Holiday Appetizer, Sweet and Red Chili Pepper Hot Chicken Wings 

Baked Chicken Wings This couldn’t be simpler. Preheat your oven to 350 and get a large sheet pan ready.

 

Trim the wings by removing the tip, and splitting the joint on the meaty halves with a sharp, sturdy knife.

I don’t do any seasoning at this point. I just arrange them on the baking sheet (fattier side up) and let them cook on this fairly low heat for about 30 l. After 20 minutes I give them a check and see if any need turning. After 30 minutes, a lot of the fat will have rendered out, and then I drain (if necessary) and crank on the broiler to finish crisping the wings and rendering more fat. That’s it. Juts make sure to keep a close eye on them at the end. 

While the wings are cooking make a simple seasoned salt to toss them in.
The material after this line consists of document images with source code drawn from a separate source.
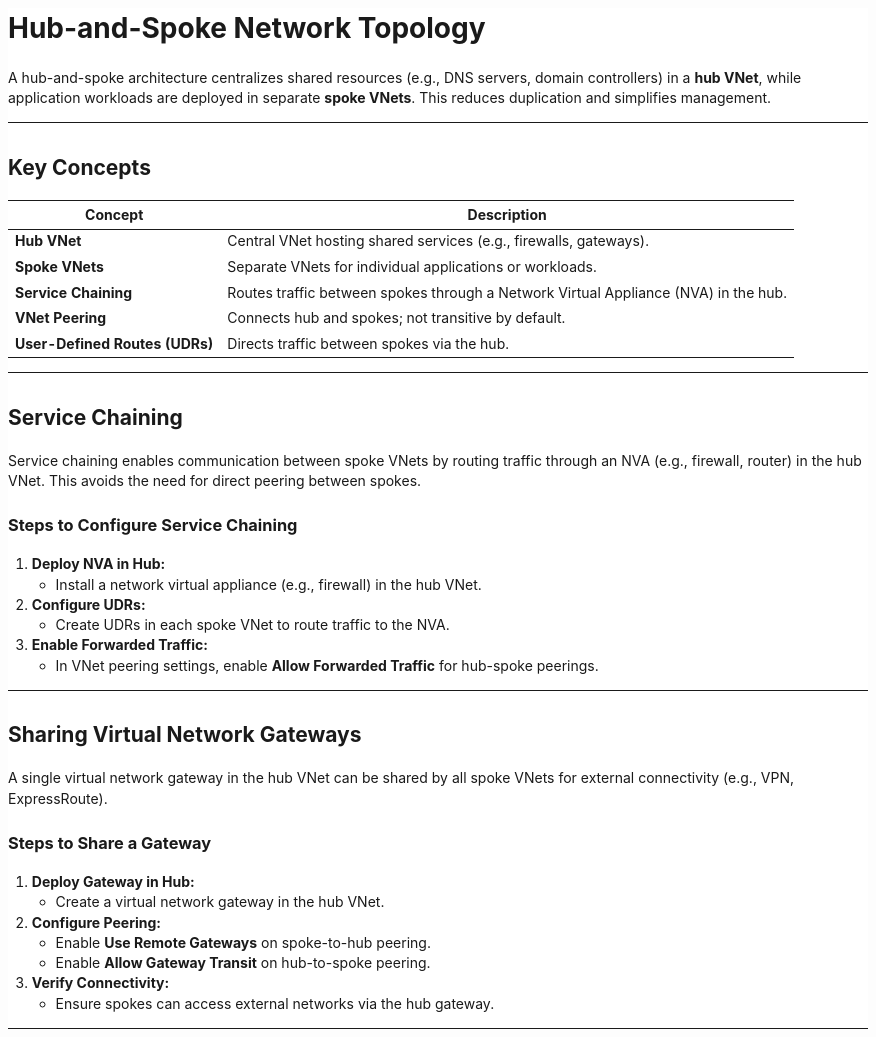 
# Hub-and-Spoke Network Topology

A hub-and-spoke architecture centralizes shared resources (e.g., DNS servers, domain controllers) in a **hub VNet**, while application workloads are deployed in separate **spoke VNets**. This reduces duplication and simplifies management.

---

## Key Concepts

| Concept              | Description                                                                 |
|----------------------|-----------------------------------------------------------------------------|
| **Hub VNet**         | Central VNet hosting shared services (e.g., firewalls, gateways).           |
| **Spoke VNets**      | Separate VNets for individual applications or workloads.                    |
| **Service Chaining** | Routes traffic between spokes through a Network Virtual Appliance (NVA) in the hub. |
| **VNet Peering**     | Connects hub and spokes; not transitive by default.                         |
| **User-Defined Routes (UDRs)** | Directs traffic between spokes via the hub.                     |

---

## Service Chaining

Service chaining enables communication between spoke VNets by routing traffic through an NVA (e.g., firewall, router) in the hub VNet. This avoids the need for direct peering between spokes.

### Steps to Configure Service Chaining
1. **Deploy NVA in Hub:**
   - Install a network virtual appliance (e.g., firewall) in the hub VNet.
2. **Configure UDRs:**
   - Create UDRs in each spoke VNet to route traffic to the NVA.
3. **Enable Forwarded Traffic:**
   - In VNet peering settings, enable **Allow Forwarded Traffic** for hub-spoke peerings.

---

## Sharing Virtual Network Gateways

A single virtual network gateway in the hub VNet can be shared by all spoke VNets for external connectivity (e.g., VPN, ExpressRoute).

### Steps to Share a Gateway
1. **Deploy Gateway in Hub:**
   - Create a virtual network gateway in the hub VNet.
2. **Configure Peering:**
   - Enable **Use Remote Gateways** on spoke-to-hub peering.
   - Enable **Allow Gateway Transit** on hub-to-spoke peering.
3. **Verify Connectivity:**
   - Ensure spokes can access external networks via the hub gateway.

---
This recipe will make more than enough, but is great to have on hand for seasoning fries and onion rings or even soups. 

 

1 Tbsp Kosher salt

1/2 tsp black pepper

1 tsp garlic powder

1 tsp onion powder

1 tsp garam marsala

1 tsp paprika

1/4 tsp cayenne pepper (optional if you want extra kick!) 

 

Toss the wings while still hot with about a teaspoon of the seasoning, add more if necessary. 

Sweet Heat, Pineapple Red Chili Pepper Hot Dipping Sauce

In a sauce pan, heat:

– 2 tbsp canola oil over medium heat.

Add:

– 1/2 a large sweet onion Vidalia, minced

– 2 cloves garlic, minced

Saute until soft.

Add:

– 1 large can of crushed pineapple

– 1 red chili pepper, minced (including seeds)

– 1 Cup apple cider vinegar

– -2-3 tablespoons of honey

– pinch of salt 

Bring to a boil, reduce and simmer for 10 minutes. Add to a blender or use a wand blender right in the pot. Puree the sauce, but leave some texture to the pineapple.

Let cool and serve!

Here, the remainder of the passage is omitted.